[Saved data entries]
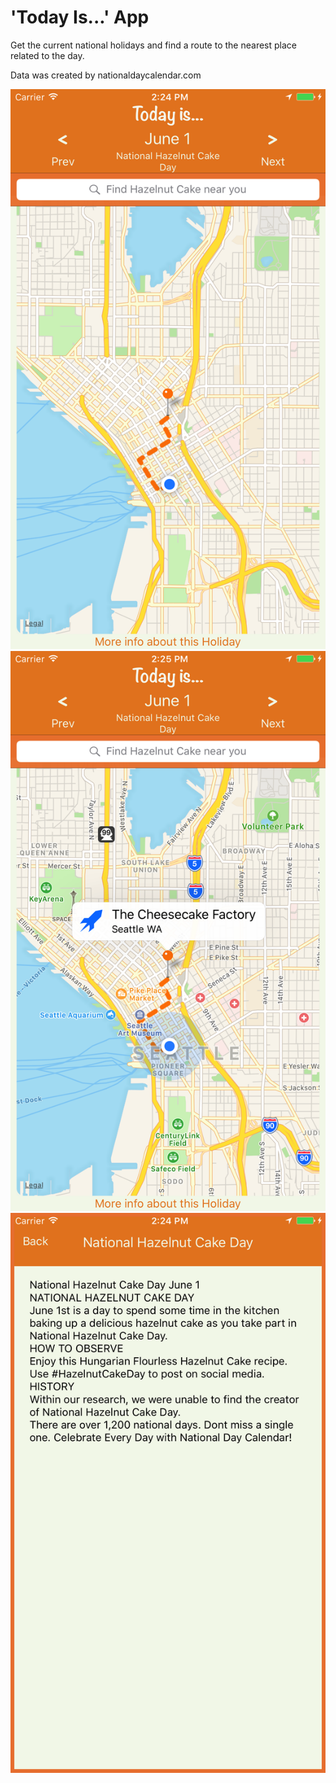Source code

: # 'Today Is...' App

Get the current national holidays and find a route to the nearest place related to the day.

Data was created by nationaldaycalendar.com

![Image 1](https://raw.githubusercontent.com/colbehr/TodayIs-App/master/img/1.png)
![Image 2](https://raw.githubusercontent.com/colbehr/TodayIs-App/master/img/2.png)
![Image 3](https://raw.githubusercontent.com/colbehr/TodayIs-App/master/img/3.png)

### [What you should do]
With the pictures removed, return the data above word for word.

### [Exercise result]
Source code

: # 'Today Is...' App

Get the current national holidays and find a route to the nearest place related to the day.

Data was created by nationaldaycalendar.com

![Image 1](https://raw.githubusercontent.com/colbehr/TodayIs-App/master/img/1.png)
![Image 2](https://raw.githubusercontent.com/colbehr/TodayIs-App/master/img/2.png)
![Image 3](https://raw.githubusercontent.com/colbehr/TodayIs-App/master/img/3.png)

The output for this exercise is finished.